## INFORMATION SHOWN

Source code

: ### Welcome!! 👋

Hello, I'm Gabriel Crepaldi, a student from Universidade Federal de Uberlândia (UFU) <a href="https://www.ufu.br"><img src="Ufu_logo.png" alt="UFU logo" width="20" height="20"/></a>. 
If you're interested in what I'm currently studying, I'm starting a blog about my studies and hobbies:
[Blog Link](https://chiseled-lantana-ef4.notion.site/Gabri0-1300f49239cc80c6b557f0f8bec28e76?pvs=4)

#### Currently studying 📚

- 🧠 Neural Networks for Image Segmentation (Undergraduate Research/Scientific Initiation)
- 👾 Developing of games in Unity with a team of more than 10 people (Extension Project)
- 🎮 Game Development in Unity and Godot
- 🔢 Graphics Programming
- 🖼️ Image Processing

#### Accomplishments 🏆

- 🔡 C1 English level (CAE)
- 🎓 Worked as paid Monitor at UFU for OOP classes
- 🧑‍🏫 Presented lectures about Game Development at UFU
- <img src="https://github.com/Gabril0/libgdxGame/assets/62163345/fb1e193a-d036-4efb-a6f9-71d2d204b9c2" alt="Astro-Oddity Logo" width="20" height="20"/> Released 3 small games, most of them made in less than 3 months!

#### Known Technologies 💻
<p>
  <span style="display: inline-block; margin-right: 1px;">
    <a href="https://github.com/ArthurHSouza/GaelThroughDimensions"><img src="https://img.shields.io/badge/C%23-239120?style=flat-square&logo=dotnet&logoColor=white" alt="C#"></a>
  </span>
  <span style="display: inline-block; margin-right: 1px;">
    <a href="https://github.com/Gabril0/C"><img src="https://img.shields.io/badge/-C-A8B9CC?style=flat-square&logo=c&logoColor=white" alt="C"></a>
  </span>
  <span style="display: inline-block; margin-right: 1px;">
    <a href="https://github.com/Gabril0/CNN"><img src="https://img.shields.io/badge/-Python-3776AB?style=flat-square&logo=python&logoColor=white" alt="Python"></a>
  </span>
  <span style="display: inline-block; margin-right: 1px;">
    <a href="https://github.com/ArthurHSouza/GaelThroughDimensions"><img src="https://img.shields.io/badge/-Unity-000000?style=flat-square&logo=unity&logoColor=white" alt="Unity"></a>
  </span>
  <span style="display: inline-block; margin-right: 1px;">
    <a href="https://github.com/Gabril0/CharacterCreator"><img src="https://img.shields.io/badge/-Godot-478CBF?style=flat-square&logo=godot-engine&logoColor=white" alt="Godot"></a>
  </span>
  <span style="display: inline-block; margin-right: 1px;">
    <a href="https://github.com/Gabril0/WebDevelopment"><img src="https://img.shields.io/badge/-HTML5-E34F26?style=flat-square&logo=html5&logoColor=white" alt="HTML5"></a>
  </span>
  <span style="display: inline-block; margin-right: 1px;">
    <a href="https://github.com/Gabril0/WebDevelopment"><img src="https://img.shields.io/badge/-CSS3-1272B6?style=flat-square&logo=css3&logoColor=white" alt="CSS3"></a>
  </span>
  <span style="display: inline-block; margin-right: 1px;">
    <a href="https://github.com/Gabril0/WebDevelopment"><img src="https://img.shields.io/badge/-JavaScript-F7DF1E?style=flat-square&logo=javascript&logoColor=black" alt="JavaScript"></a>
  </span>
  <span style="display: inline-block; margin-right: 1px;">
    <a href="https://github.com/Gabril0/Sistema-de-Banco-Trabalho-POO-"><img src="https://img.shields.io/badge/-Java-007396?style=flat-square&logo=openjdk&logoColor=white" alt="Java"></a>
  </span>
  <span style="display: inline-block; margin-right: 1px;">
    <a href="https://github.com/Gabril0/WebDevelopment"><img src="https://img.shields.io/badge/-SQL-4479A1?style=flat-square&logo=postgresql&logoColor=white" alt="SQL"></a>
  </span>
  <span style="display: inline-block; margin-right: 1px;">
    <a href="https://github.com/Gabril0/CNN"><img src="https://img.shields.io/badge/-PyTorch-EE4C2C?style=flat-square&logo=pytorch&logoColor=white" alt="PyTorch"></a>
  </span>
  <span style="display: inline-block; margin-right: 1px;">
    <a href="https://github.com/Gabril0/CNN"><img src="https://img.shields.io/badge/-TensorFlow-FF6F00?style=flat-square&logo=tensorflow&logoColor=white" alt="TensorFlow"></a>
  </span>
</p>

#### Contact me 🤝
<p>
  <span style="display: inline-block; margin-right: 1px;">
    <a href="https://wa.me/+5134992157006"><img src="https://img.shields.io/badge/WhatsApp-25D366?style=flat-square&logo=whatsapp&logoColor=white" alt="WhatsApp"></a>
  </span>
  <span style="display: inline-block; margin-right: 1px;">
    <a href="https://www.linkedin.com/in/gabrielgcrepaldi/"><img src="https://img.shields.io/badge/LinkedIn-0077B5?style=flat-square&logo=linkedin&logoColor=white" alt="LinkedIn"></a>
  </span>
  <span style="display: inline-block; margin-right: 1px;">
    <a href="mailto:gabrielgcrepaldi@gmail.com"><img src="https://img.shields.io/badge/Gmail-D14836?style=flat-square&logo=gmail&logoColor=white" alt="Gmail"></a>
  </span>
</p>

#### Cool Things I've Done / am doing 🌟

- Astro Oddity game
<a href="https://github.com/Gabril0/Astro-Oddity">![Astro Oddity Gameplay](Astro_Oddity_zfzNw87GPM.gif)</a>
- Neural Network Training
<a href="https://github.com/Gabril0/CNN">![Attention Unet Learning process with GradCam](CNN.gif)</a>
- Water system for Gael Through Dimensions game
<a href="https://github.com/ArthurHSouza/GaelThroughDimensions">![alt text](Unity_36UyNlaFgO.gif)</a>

==

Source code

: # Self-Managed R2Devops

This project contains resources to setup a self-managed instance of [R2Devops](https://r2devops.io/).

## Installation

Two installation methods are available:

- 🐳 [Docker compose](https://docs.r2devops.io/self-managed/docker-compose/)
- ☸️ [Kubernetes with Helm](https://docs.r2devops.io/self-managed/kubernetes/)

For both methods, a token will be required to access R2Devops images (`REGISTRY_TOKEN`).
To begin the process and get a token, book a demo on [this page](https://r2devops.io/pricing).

## TASK DESCRIPTION
A single number is required: how many lines in these records contain "with".

## ANSWER TO THIS PROBLEM
3